The Cross-border Care Manual & Tool
The Cross-border Care Manual & Tool included into the report consists of five modules discussing, respectively, project preparation, project development, contracting, project monitoring and successful business cases for cross-border collaboration. The first four modules offers a choice of 40 tools to help the management of CBHC, while the last chapter provides five case studies in different areas of activity (workforce and training, emergency care, high-cost capital investment, knowledge sharing/management and treatment/diagnostics).
The final objective is to help interested parties to find the most suitable tools with respect to the specific situation, as “there is no ‘one-size-fits-all’ concept for cross-border collaboration in healthcare”. Projects strongly depend on their specific geography, culture, healthcare systems and the experiences of stakeholders who initiate them. Six different types of collaboration are described by the report.
Fraud and fraud mitigation in cross-border healthcare
The prevention of frauds is also an important feature to be considered while planning a cross-border cooperation project. According to the Commission, the scale of the phenomenon in the healthcare sector is still unclear, but “there is no reason to assume that fraud in CBHC exceeds the extent of fraud in other health care settings”. The suggestion made by the document is to prioritise prevention activities related to patients, namely with respect to the European Healthcare Insurance Card (EHIC), the S2 form route or insurance frauds.

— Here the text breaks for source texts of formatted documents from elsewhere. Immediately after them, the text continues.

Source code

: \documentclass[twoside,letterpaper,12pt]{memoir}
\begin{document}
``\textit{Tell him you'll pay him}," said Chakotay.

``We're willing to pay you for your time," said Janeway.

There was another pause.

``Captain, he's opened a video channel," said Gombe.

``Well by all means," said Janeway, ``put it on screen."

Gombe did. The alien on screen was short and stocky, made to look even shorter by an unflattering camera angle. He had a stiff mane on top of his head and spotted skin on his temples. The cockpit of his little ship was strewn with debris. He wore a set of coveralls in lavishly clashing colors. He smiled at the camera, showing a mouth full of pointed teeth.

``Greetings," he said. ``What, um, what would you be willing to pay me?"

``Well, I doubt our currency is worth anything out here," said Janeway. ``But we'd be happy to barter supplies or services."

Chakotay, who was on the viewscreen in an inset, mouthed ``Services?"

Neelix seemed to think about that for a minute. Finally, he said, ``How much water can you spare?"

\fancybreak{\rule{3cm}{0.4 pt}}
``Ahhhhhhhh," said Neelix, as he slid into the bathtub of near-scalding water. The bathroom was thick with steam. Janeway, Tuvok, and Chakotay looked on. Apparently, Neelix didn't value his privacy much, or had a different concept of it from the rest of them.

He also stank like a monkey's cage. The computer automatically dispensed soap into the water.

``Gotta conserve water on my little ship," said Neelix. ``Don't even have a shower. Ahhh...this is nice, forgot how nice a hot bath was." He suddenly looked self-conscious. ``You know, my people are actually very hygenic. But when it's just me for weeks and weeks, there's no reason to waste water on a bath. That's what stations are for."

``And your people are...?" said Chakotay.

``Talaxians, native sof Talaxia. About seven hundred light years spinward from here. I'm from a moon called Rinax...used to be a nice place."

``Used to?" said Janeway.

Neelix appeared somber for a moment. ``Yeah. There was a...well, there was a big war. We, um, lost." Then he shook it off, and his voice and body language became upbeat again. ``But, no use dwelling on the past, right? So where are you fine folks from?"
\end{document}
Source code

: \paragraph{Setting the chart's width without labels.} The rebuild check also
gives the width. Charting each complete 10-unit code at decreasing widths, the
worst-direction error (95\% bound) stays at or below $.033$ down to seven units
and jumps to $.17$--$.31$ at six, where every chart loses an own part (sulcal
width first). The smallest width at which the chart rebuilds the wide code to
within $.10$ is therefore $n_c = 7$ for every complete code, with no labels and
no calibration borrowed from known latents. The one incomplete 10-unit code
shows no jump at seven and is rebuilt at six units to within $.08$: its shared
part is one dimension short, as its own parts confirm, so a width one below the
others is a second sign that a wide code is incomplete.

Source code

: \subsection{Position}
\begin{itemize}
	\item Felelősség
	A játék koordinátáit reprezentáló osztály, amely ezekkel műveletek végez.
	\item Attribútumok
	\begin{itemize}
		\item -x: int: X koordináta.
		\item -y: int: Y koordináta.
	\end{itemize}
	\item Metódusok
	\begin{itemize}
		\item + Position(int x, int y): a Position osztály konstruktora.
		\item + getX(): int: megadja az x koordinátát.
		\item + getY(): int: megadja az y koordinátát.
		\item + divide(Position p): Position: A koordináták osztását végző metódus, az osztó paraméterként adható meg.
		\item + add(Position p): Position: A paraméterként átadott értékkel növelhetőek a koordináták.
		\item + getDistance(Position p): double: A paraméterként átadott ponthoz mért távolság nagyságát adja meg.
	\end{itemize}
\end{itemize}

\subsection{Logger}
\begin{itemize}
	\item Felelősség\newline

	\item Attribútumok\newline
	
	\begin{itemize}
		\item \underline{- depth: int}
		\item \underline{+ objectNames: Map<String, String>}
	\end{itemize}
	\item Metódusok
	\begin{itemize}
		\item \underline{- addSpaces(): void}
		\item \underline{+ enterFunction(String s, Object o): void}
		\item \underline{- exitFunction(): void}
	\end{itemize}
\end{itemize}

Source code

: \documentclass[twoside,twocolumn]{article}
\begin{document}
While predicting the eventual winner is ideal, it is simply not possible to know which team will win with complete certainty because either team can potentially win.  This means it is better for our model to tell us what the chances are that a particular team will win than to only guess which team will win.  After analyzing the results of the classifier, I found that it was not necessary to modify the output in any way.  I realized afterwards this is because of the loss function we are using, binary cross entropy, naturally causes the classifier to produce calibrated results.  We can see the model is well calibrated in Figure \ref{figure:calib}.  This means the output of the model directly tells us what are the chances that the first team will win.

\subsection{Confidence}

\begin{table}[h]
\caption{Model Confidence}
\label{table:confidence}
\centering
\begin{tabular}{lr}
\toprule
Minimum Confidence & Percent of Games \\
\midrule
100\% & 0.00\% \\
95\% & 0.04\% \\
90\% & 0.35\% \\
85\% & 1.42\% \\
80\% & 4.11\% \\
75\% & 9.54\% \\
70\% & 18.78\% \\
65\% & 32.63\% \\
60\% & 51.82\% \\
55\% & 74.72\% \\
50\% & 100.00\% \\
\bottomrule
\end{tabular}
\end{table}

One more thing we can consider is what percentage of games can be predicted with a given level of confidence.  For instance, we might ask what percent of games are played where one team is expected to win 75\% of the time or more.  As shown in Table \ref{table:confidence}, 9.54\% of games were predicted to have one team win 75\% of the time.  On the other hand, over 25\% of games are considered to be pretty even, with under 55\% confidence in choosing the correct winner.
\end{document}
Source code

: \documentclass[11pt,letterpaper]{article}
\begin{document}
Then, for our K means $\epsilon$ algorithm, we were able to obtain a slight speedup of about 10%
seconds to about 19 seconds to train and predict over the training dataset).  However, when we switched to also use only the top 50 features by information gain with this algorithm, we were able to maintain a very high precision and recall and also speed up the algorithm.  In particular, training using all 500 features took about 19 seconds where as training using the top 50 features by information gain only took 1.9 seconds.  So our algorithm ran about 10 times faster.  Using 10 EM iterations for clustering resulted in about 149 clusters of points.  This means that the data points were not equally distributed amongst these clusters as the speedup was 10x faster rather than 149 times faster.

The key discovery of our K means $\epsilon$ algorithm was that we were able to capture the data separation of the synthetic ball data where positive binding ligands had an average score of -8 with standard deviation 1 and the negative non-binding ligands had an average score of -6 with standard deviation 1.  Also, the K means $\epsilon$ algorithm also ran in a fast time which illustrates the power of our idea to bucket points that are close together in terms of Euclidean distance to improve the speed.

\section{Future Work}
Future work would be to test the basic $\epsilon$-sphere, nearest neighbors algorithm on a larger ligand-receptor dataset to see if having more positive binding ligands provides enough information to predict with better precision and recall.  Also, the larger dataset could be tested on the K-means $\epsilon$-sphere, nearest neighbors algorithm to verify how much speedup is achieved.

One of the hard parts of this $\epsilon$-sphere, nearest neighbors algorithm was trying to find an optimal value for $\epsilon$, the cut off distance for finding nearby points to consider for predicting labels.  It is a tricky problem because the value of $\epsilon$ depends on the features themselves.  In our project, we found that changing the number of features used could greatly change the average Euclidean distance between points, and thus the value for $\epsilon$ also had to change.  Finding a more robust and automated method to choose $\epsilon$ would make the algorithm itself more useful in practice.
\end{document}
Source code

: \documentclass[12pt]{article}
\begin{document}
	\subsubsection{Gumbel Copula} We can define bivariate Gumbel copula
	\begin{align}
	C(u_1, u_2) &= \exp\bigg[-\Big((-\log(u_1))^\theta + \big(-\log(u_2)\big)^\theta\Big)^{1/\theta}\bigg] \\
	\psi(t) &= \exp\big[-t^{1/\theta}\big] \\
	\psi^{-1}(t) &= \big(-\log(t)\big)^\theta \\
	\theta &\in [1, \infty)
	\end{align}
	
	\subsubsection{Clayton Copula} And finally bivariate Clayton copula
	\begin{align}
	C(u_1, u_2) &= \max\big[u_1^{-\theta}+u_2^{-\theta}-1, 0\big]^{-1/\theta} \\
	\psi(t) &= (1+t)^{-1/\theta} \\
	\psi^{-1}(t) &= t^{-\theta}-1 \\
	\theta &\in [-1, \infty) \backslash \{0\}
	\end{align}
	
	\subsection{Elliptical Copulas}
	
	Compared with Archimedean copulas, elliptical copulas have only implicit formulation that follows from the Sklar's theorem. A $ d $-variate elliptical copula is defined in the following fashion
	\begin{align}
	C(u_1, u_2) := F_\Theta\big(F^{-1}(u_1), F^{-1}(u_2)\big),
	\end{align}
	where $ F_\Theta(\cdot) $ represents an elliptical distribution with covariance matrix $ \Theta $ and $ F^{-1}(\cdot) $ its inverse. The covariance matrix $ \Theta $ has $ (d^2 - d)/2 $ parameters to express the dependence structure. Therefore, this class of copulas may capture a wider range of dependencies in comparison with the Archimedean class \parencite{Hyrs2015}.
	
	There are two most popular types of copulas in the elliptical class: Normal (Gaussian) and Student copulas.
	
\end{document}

Communication between competent institutions has been also identified as an important fraud mitigation factor in CBHC, in addition to systems for monitoring and control and adequate legal competences of healthcare professionals. Motivations, behaviour of the various healthcare actors, social perception of illegality and differences between healthcare systems should also be taken into account while developing CBHC fraud prevention mechanisms.